_PROBLEM DESCRIPTION_
Provide only the number of lines in the following data that contain "based".

Pictures paired with source code
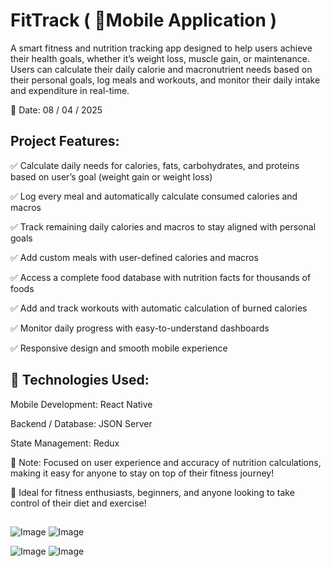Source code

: # FitTrack ( 📱Mobile Application )

A smart fitness and nutrition tracking app designed to help users achieve their health goals, whether it’s weight loss, muscle gain, or maintenance. Users can calculate their daily calorie and macronutrient needs based on their personal goals, log meals and workouts, and monitor their daily intake and expenditure in real-time.

📅 Date: 08 / 04 / 2025

## Project Features:

✅ Calculate daily needs for calories, fats, carbohydrates, and proteins based on user’s goal (weight gain or weight loss)

✅ Log every meal and automatically calculate consumed calories and macros

✅ Track remaining daily calories and macros to stay aligned with personal goals

✅ Add custom meals with user-defined calories and macros

✅ Access a complete food database with nutrition facts for thousands of foods

✅ Add and track workouts with automatic calculation of burned calories

✅ Monitor daily progress with easy-to-understand dashboards

✅ Responsive design and smooth mobile experience

## 🔧 Technologies Used:

Mobile Development: React Native

Backend / Database: JSON Server

State Management:  Redux

📌 Note: Focused on user experience and accuracy of nutrition calculations, making it easy for anyone to stay on top of their fitness journey!

📢 Ideal for fitness enthusiasts, beginners, and anyone looking to take control of their diet and exercise!
## 

![Image](https://github.com/user-attachments/assets/0b41f30e-6038-4a7d-b006-493d26b42ac7)         ![Image](https://github.com/user-attachments/assets/c5ef9b0d-9c1b-4481-a9fd-c3b97247a377)

![Image](https://github.com/user-attachments/assets/13cb8328-8289-4c90-b1fb-355cbe94a054)         ![Image](https://github.com/user-attachments/assets/3c3a889d-acdf-4957-97f9-8d2b97986403)




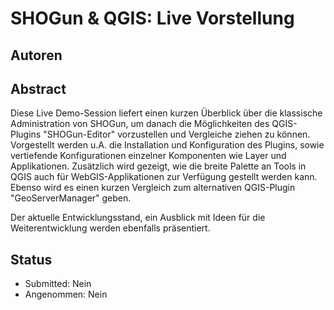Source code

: # SHOGun & QGIS: Live Vorstellung

## Autoren

## Abstract

Diese Live Demo-Session liefert einen kurzen Überblick über die klassische Administration von SHOGun, um danach die Möglichkeiten des QGIS-Plugins "SHOGun-Editor" vorzustellen und Vergleiche ziehen zu können. Vorgestellt werden u.A. die Installation und Konfiguration des Plugins, sowie vertiefende Konfigurationen einzelner Komponenten wie Layer und Applikationen. Zusätzlich wird gezeigt, wie die breite Palette an Tools in QGIS auch für WebGIS-Applikationen zur Verfügung gestellt werden kann. Ebenso wird es einen kurzen Vergleich zum alternativen QGIS-Plugin "GeoServerManager" geben.

Der aktuelle Entwicklungsstand, ein Ausblick mit Ideen für die Weiterentwicklung werden ebenfalls präsentiert.

## Status

* Submitted: Nein
* Angenommen: Nein
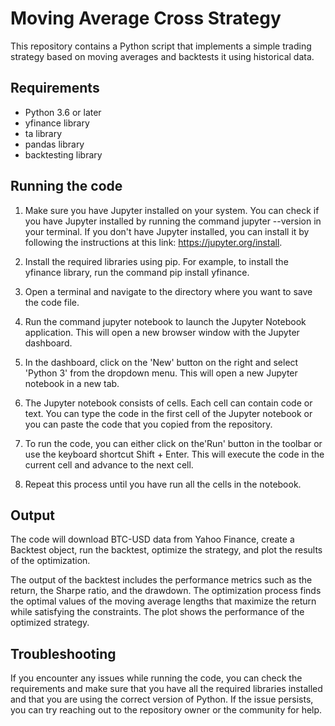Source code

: # Moving Average Cross Strategy
This repository contains a Python script that implements a simple trading strategy based on moving averages and backtests it using historical data.

## Requirements

- Python 3.6 or later
- yfinance library
- ta library
- pandas library
- backtesting library

## Running the code

1. Make sure you have Jupyter installed on your system. You can check if you have Jupyter installed by running the command jupyter --version in your terminal. If you don't have Jupyter installed, you can install it by following the instructions at this link: https://jupyter.org/install.

2. Install the required libraries using pip. For example, to install the yfinance library, run the command pip install yfinance.

3. Open a terminal and navigate to the directory where you want to save the code file.

4. Run the command jupyter notebook to launch the Jupyter Notebook application. This will open a new browser window with the Jupyter dashboard.

5. In the dashboard, click on the 'New' button on the right and select 'Python 3' from the dropdown menu. This will open a new Jupyter notebook in a new tab.

6. The Jupyter notebook consists of cells. Each cell can contain code or text. You can type the code in the first cell of the Jupyter notebook or you can paste the code that you copied from the repository.

7. To run the code, you can either click on the'Run' button in the toolbar or use the keyboard shortcut Shift + Enter. This will execute the code in the current cell and advance to the next cell.

8. Repeat this process until you have run all the cells in the notebook.

## Output
The code will download BTC-USD data from Yahoo Finance, create a Backtest object, run the backtest, optimize the strategy, and plot the results of the optimization.

The output of the backtest includes the performance metrics such as the return, the Sharpe ratio, and the drawdown. The optimization process finds the optimal values of the moving average lengths that maximize the return while satisfying the constraints. The plot shows the performance of the optimized strategy.

## Troubleshooting
If you encounter any issues while running the code, you can check the requirements and make sure that you have all the required libraries installed and that you are using the correct version of Python. If the issue persists, you can try reaching out to the repository owner or the community for help.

_ANSWER SECTION_
3